第48話:星降る砂漠の宮殿。……推しのルーツは「一途すぎる愛の結晶」でした
一週間連続披露宴、第四日目。
湊さんは「ここからは二人きりの時間だ」と宣言し、私をプライベートジェットで中東の砂漠の真ん中に建つ、白亜の宮殿へと連れ去った。
そこで待っていたのは、神宮寺家の前当主夫人――湊さんの母親、神宮寺 冴子だった。
「……湊、花音さん。……よくここまで辿り着いたわね」
彼女が静かに語り出したのは、神宮寺家とKYLOの血筋にまつわる、衝撃の真実。
「……神宮寺の男たちは、あまりに一途すぎて愛を独占しようとした。……だから、あえて一族を『光』と『影(支配者)』の二つに分け、愛を分散させようとしたのよ。……でも、運命は一人の女性に集まってしまった」
(……分散させるための兄弟!? でも、結局二人とも私を推して(愛して)る……っ!)
「……ふん、下らん小細工だ。……母上、俺の愛は『光』にも『影』にも分けられない。……すべてが彼女(花音)に向けられた、ただ一つの太陽だ」
湊さんは母親の前であっても、私の腰をぐいと引き寄せ、首筋に深く顔を埋めた。……供給。……一族の呪縛さえも「下らん」と一蹴する、圧倒的な「叛逆者の推し顔」の供給。
「……さて、母上。……昔話は終わりだ。……今夜、俺は彼女と『真の結魂』を行う。……邪魔はさせない」
湊さんは私を横抱きにすると、星空が天井に見える砂漠のテラスへと運び出した。
……絶景。……黄金の砂丘を背景に、月光を浴びて理性を失いかけている「野性的な旦那様」の供給。
「……花音。……聞いたか。……俺たちは、出会うべくして出会った。……俺が君を、これほどまでに壊したいほど愛しているのは、血の宿命ではなく、俺自身の魂が、君を求めて叫んでいるからだ」
湊さんは私の服をゆっくりと寛げ、肌に直接、熱い、熱い誓いの痕を刻み込んでいく。
……天然。彼は「確認」をしているつもりだろうが、その手つきは、砂漠の熱風よりも熱く、私を自分の色だけで塗り潰そうとする狂信的な独占欲に満ちていた。
「……ん、んぅっ……! 湊、さん……っ、……好き、です……っ!」
「……知っている。

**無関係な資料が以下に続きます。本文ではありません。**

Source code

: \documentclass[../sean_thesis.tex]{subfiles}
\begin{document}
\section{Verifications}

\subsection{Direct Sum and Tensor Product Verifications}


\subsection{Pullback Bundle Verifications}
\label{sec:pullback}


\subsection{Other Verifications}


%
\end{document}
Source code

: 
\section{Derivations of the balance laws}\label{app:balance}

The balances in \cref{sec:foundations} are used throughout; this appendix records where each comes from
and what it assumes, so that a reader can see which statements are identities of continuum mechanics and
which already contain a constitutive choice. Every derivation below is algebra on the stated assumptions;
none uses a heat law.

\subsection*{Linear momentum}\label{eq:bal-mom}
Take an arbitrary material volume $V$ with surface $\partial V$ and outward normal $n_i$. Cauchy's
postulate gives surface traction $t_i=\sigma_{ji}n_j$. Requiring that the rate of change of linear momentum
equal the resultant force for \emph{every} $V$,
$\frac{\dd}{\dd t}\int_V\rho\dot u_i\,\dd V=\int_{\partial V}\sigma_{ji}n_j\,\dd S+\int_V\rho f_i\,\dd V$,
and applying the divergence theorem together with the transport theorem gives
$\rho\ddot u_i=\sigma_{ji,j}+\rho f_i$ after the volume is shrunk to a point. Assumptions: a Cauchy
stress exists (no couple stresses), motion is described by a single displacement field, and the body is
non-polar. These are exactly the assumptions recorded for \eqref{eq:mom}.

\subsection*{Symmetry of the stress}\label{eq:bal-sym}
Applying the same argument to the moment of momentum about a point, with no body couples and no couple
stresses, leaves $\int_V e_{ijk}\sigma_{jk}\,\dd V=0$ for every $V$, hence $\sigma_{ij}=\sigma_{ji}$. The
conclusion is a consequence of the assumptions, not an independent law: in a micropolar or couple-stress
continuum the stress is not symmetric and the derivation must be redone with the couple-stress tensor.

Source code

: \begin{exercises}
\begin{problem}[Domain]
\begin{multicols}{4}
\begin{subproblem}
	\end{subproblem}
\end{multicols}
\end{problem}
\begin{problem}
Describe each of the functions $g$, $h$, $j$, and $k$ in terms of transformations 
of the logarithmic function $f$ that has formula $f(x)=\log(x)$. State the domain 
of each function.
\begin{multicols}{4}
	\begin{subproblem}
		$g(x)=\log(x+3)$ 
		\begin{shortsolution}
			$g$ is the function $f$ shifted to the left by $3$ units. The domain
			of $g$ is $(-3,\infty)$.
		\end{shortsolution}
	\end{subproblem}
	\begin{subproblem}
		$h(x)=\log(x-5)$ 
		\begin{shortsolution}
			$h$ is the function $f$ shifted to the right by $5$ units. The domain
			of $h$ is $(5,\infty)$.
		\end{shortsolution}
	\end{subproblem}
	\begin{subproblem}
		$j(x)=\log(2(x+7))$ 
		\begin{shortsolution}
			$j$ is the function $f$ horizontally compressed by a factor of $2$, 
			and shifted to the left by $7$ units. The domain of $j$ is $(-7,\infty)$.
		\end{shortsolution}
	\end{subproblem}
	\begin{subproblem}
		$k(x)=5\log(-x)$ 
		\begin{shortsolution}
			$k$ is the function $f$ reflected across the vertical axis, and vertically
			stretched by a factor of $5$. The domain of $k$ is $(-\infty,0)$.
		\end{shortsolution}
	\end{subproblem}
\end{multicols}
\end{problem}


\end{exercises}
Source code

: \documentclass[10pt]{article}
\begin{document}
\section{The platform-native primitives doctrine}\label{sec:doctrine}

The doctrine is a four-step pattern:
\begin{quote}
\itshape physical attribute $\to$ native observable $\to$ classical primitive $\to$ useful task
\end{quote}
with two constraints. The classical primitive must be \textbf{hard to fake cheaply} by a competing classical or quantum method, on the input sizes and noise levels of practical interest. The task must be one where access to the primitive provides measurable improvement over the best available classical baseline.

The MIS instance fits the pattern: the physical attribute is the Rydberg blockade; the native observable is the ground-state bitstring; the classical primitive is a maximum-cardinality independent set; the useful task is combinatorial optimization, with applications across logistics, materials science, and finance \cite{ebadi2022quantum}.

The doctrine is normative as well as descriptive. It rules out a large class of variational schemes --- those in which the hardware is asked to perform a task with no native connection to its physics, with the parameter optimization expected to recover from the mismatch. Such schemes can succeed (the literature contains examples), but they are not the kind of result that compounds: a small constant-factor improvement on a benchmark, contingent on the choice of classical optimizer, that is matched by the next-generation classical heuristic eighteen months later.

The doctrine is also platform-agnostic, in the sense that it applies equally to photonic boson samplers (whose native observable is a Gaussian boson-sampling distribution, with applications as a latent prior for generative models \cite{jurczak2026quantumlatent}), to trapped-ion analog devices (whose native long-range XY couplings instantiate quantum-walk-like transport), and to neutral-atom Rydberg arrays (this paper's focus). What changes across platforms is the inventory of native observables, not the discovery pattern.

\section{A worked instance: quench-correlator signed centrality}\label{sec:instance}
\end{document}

……だから、一生俺の腕の中で、俺の愛だけを呼吸していろ。……君の未来も、君の過去も、すべて俺が買い取ってやる」
(……ひ、ひいいいっ! 出生の秘密が『永遠の愛の契約』になって、私の心臓が熱砂のように溶けちゃう!!)
神宮寺湊の「天然な傲慢さ」は、ついに「一族の宿命」を飲み込み、私を「宇宙で唯一の、愛の生贄」へと捧げてしまった。
私の『推し活OLライフ』は、ついに『二人に分かたれた愛を、一人の男として結び直した覇者に、24時間365日の猛攻を受け続ける』という、全オタクが前世で全宇宙の平和を確定させ、かつ神に転生したとしても体験できない「最終局面」へと突入したのだった。